Each authentication plugin may be used to find a username/password match. Once found, a user is logged in and alternative plugins are not used. Therefore the plugin which handles the most logins should be moved to the top of the page in order that less load is put on authentication servers.
Self registration
If you wish users to be able to create their own user accounts, i.e. self-register, then select Email-based self-registration from the drop-down menu.
Guest login button
You can hide or show the guest login button on the login page.
Alternate login URL
This should be used with care, since a mistake in the URL or on the actual login page can lock you out of your site. If you do mess it up, you can remove the entry from your database (table mdl_config) using, e.g., phpmyadmin for mysql.
Forgotten password URL
Plantilla:Moodle 1.9If your lost password handling is performed entirely outside of Moodle (for example, only by a help desk), you can set the url of that service here. Anybody pressing a "lost password" link in Moodle will be redirected to this URL. Note that this will disable all of Moodle's lost password recovery options regardless of authentication method(s) in use.
ReCAPTCHA
A CAPTCHA is a program that can tell whether its user is a human or a computer. CAPTCHAs are used by many websites to prevent abuse from bots, or automated programs usually written to generate spam. No computer program can read distorted text as well as humans can, so bots cannot navigate sites protected by CAPTCHAs.

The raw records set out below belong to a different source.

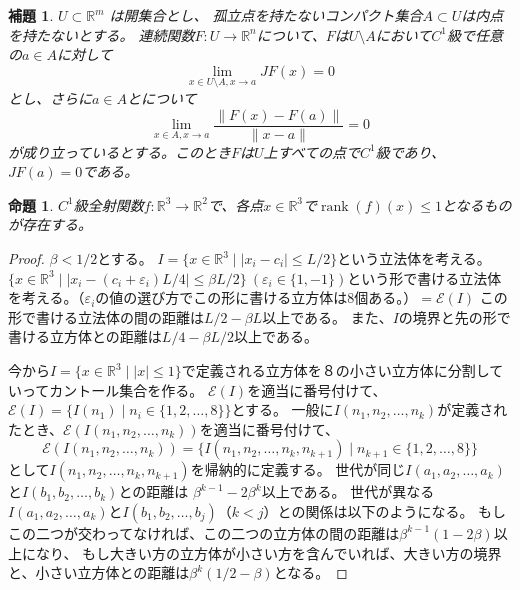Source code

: \documentclass[leqno]{jsarticle}
\newtheorem{prop}[thm]{命題}
\newtheorem{lem}[thm]{補題}
\newcommand{\rr}{\mathbb{R}}
\newcommand{\ep}{\varepsilon}
\DeclareMathOperator{\rank}{rank}
\begin{document}
\begin{lem}
$U\subset \rr^m$ は開集合とし、
孤立点を持たないコンパクト集合$A\subset U$は内点を持たないとする。
連続関数$F:U\to \rr^n$について、$F$は$U\setminus A$において$C^1$級で任意の$a\in A$に対して
\[
\lim_{x\in U\setminus A, x\to a}JF(x)=0
\]
とし、さらに$a\in A$とについて
\[
\lim_{x\in A, x\to a}\frac{\|F(x)-F(a)\|}{\|x-a\|}=0
\]
が成り立っているとする。このとき$F$は$U$上すべての点で$C^1$級であり、$JF(a)=0$である。
\end{lem}
\begin{prop}
$C^1$級全射関数$f:\rr^3\to \rr^2$で、各点$x\in \rr^3$で$\rank(f)(x)\le 1$となるものが存在する。
\end{prop}
\begin{proof}
$\beta<1/2$とする。
$I=\{x\in \rr^3\mid |x_i-c_i|\le L/2\}$という立法体を考える。
$\{x\in \rr^3\mid |x_i-(c_i+\ep_i)L/4|\le \beta L/2\}\ (\ep_i\in \{1,-1\})$という形で書ける立法体を考える。（$\ep_i$の値の選び方でこの形に書ける立方体は8個ある。）$=\mathcal{E}(I)$
この形で書ける立法体の間の距離は$L/2-\beta L$以上である。
また、$I$の境界と先の形で書ける立方体との距離は$L/4-\beta L/2$以上である。

今から$I=\{x\in \rr^3\mid |x|\le 1\}$で定義される立方体を８の小さい立方体に分割していってカントール集合を作る。
$\mathcal{E}(I)$を適当に番号付けて、 $\mathcal{E}(I)=\{I(n_1)\mid n_i\in \{1,2,\dots, 8\}\}$とする。
一般に$I(n_1, n_2, \dots, n_k)$が定義されたとき、$\mathcal{E}(I(n_1, n_2, \dots, n_k))$を適当に番号付けて、
\[
\mathcal{E}(I(n_1, n_2, \dots, n_k))=\{I(n_1, n_2, \dots, n_k, n_{k+1})\mid n_{k+1}\in \{1,2,\dots, 8\}\}
\]
として$I(n_1, n_2, \dots, n_k, n_{k+1})$を帰納的に定義する。
世代が同じ$I(a_1, a_2, \dots, a_k)$と$I(b_1, b_2, \dots, b_k)$との距離は
$\beta^{k-1}-2\beta^k$以上である。
世代が異なる$I(a_1, a_2, \dots, a_k)$と$I(b_1, b_2, \dots, b_j)$（$k<j$）との関係は以下のようになる。
もしこの二つが交わってなければ、この二つの立方体の間の距離は$\beta^{k-1}(1-2\beta)$以上になり、
もし大きい方の立方体が小さい方を含んでいれば、大きい方の境界と、小さい立方体との距離は$\beta^k(1/2-\beta)$となる。


\end{proof}
\end{document}
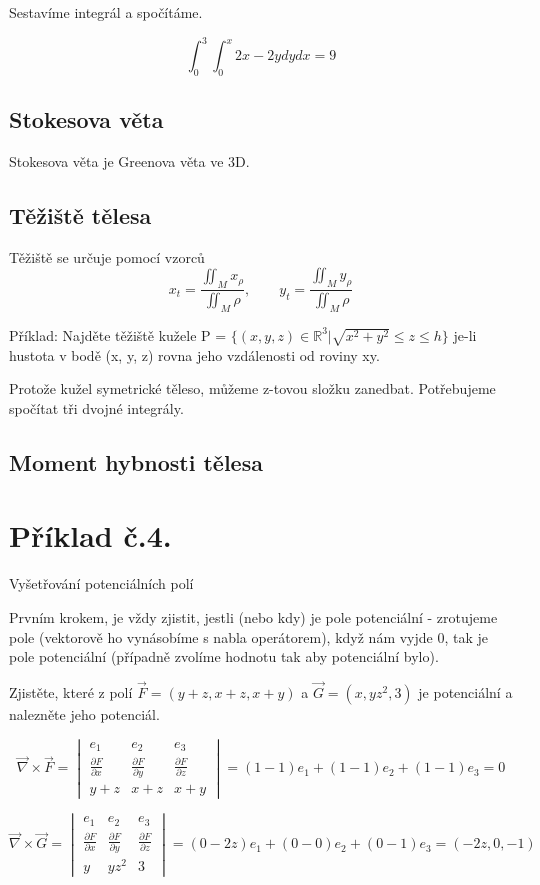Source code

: \documentclass[12pt, letterpaper]{article}
\begin{document}
Sestavíme integrál a spočítáme.

\[\int_0^3 \int_0^x 2x - 2y  dy dx = 9\]

\subsection*{Stokesova věta}
Stokesova věta je Greenova věta ve 3D.
\subsection*{Těžiště tělesa}
Těžiště se určuje pomocí vzorců
\[x_t = \frac{\iint_M x_\rho}{\iint_M \rho}, \qquad y_t = \frac{\iint_M y_\rho}{\iint_M \rho}\]

Příklad: Najděte těžiště kužele P = $ \{ (x, y, z) \in  \mathbb{R}^3 | \sqrt{x^2 + y^2} \leq z \leq h \} $ je-li hustota v bodě (x, y, z) rovna jeho vzdálenosti od roviny xy.

Protože kužel symetrické těleso, můžeme z-tovou složku zanedbat. Potřebujeme spočítat tři dvojné integrály.

\subsection*{Moment hybnosti tělesa}

\section*{Příklad č.4.}

Vyšetřování potenciálních polí

Prvním krokem, je vždy zjistit, jestli (nebo kdy) je pole potenciální - zrotujeme pole (vektorově ho vynásobíme s nabla operátorem), když nám vyjde 0, tak je pole potenciální (případně zvolíme hodnotu tak aby potenciální bylo).

Zjistěte, které z polí $\vec{F} = (y + z, x + z, x + y)$ a $\vec{G} = (x, yz^2, 3)$ je potenciální a nalezněte jeho potenciál.


\[\vec{\nabla} \times \vec{F} = \begin{vmatrix} e_1 & e_2 & e_3 \\
\frac{\partial F}{\partial x} & \frac{\partial F}{\partial y} & \frac{\partial F}{\partial z} \\ 
y + z & x + z &  x + y\end{vmatrix} = (1-1)e_1 + (1-1)e_2 + (1-1)e_3 = 0\]

\[\vec{\nabla} \times \vec{G} = \begin{vmatrix} e_1 & e_2 & e_3 \\
\frac{\partial F}{\partial x} & \frac{\partial F}{\partial y} & \frac{\partial F}{\partial z} \\ 
y & yz^2 &  3\end{vmatrix} = (0-2z)e_1 + (0-0)e_2 + (0-1)e_3 = (-2z, 0, -1)\]
\end{document}
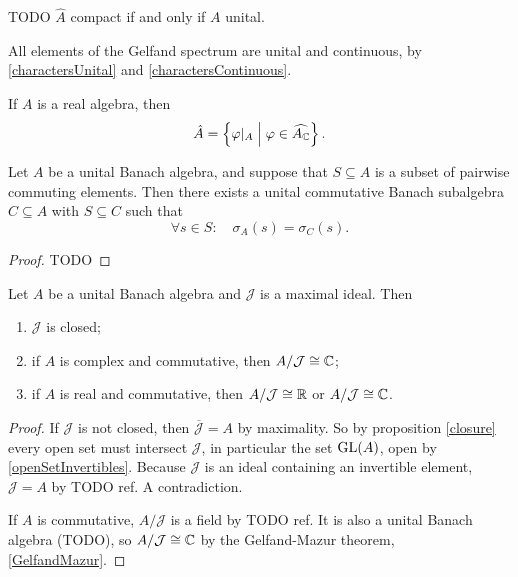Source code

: TODO $\hat{A}$ compact if and only if $A$ unital.

All elements of the Gelfand spectrum are unital and continuous, by \ref{charactersUnital} and \ref{charactersContinuous}.

If $A$ is a real algebra, then
\[ \hat{A} = \left\{ \varphi|_A \;\middle|\; \varphi\in \widehat{A_{\mathbb{C}}} \right\}. \]

\begin{proposition} \label{commutativeSameSpectrum}
Let $A$ be  a  unital  Banach  algebra,  and  suppose  that $S\subseteq A$ is a subset  of  pairwise commuting elements.  Then there exists a unital commutative Banach subalgebra $C\subseteq A$ with $S\subseteq C$ such that
\[ \forall s\in S: \quad \sigma_A(s) = \sigma_C(s). \]
\end{proposition}
\begin{proof}
TODO
\end{proof}

\begin{proposition} \label{BanachAlgebraIdeals}
Let $A$ be a unital Banach algebra and $\mathcal{J}$ is a maximal ideal. Then 
\begin{enumerate}
\item $\mathcal{J}$ is closed;
\item if $A$ is complex and commutative, then $A/\mathcal{J} \cong \mathbb{C}$;
\item if $A$ is real and commutative, then $A/\mathcal{J} \cong \mathbb{R}$ or $A/\mathcal{J} \cong \mathbb{C}$.
\end{enumerate}
\end{proposition}
\begin{proof}
If $\mathcal{J}$ is not closed, then $\overline{\mathcal{J}} = A$ by maximality. So by proposition \ref{closure} every open set must intersect $\mathcal{J}$, in particular the set $\operatorname{GL}(A)$, open by \ref{openSetInvertibles}. Because $\mathcal{J}$ is an ideal containing an invertible element, $\mathcal{J}=A$ by TODO ref. A contradiction.

If $A$ is commutative, $A/\mathcal{J}$ is a field by TODO ref. It is also a unital Banach algebra (TODO), so $A/\mathcal{J} \cong \mathbb{C}$ by the Gelfand-Mazur theorem, \ref{GelfandMazur}.
\end{proof}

Plantilla:Moodle 1.9From Moodle 1.9.1 onwards, spam protection may be added to the Email-based self-registration new account form with a CAPTCHA element - a challenge-response test used to determine whether the user is human.

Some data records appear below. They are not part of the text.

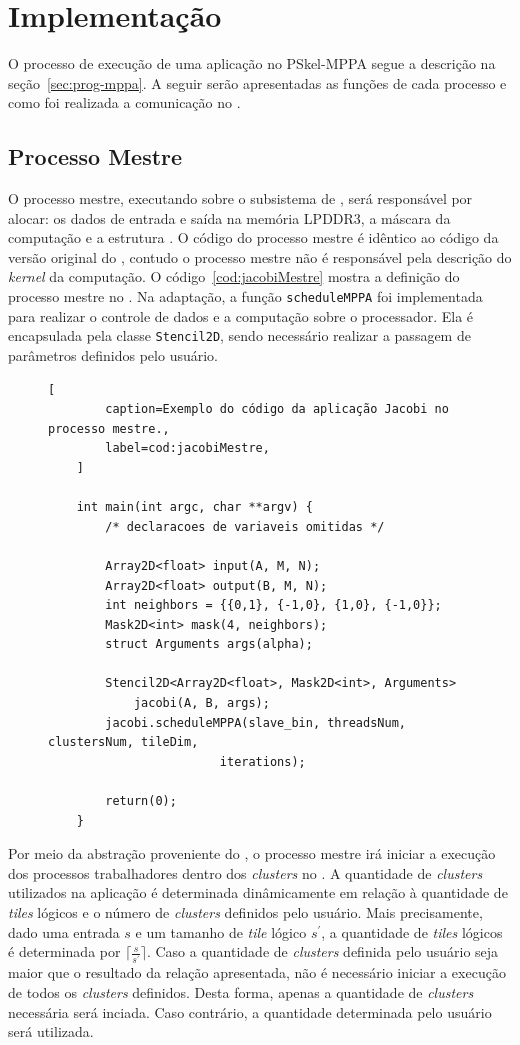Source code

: \section{Implementação}
O processo de execução de uma aplicação no PSkel-MPPA segue a descrição na
seção~\ref{sec:prog-mppa}. A seguir serão apresentadas as funções de cada
processo e como foi realizada a comunicação no \mppa.

\subsection{Processo Mestre}
O processo mestre, executando sobre o subsistema de \es, será responsável por
alocar: os dados de entrada e saída na memória LPDDR3, a máscara da computação e
a estrutura \stencil. O código do processo mestre é idêntico ao código da versão
original do \pskel, contudo o processo mestre não é responsável pela descrição
do \textit{kernel} da computação. O código~\ref{cod:jacobiMestre} mostra a
definição do processo mestre no \mppa.  Na adaptação, a função
\texttt{scheduleMPPA} foi implementada para realizar o controle de dados e a
computação sobre o processador. Ela é encapsulada pela classe
\texttt{Stencil2D}, sendo necessário realizar a passagem de parâmetros definidos
pelo usuário.

\newlength\someheight
\setlength\someheight{3cm}

\begin{figure}[t]
	\begin{lstlisting}[
		caption=Exemplo do código da aplicação Jacobi no processo mestre.,
		label=cod:jacobiMestre,
	]

	int main(int argc, char **argv) {
		/* declaracoes de variaveis omitidas */

		Array2D<float> input(A, M, N);
		Array2D<float> output(B, M, N);
		int neighbors = {{0,1}, {-1,0}, {1,0}, {-1,0}};
		Mask2D<int> mask(4, neighbors);
		struct Arguments args(alpha);

		Stencil2D<Array2D<float>, Mask2D<int>, Arguments>
			jacobi(A, B, args);
		jacobi.scheduleMPPA(slave_bin, threadsNum, clustersNum, tileDim,
                        iterations);

		return(0);
	}
\end{lstlisting}
\end{figure}

Por meio da abstração proveniente do \pskel, o processo mestre irá iniciar a
execução dos processos trabalhadores dentro dos \textit{clusters} no \mppa. A
quantidade de \textit{clusters} utilizados na aplicação é determinada
dinâmicamente em relação à quantidade de \textit{tiles} lógicos e o número de
\textit{clusters} definidos pelo usuário.  Mais precisamente, dado uma entrada
$s$ e um tamanho de \textit{tile} lógico $s^\prime$, a quantidade de
\textit{tiles} lógicos é determinada por $\lceil\frac{s}{s^\prime}\rceil$. Caso
a quantidade de \textit{clusters} definida pelo usuário seja maior que o
resultado da relação apresentada, não é necessário iniciar a execução de todos
os \textit{clusters} definidos. Desta forma, apenas a quantidade de
\textit{clusters} necessária será inciada. Caso contrário, a quantidade
determinada pelo usuário será utilizada.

ReCAPTCHA keys can be obtained from http://recaptcha.net by signing up for an account (free) then entering a domain. The public and private keys provided can then be copied and pasted into the recaptchapublickey and recaptchaprivatekey fields in the manage authentication common settings, and the changes saved.
In addition to setting reCAPTCHA keys, email-based self-registration should be set as the self registration authentication plugin in the manage authentication common settings and the reCAPTCHA element should be enabled in the Email-based self-registration settings.
Locking profile fields
To prevent users from altering some fields (e.g. students changing profile information to inappropriate or misleading information), the site administrator can lock profile fields.
- These fields are optional. You can choose to pre-fill some Moodle user fields with information from the LDAP fields that you specify here. If you leave these fields blank, then nothing will be transferred from LDAP and Moodle defaults will be used instead. In either case, the user will be able to edit all of these fields after they log in.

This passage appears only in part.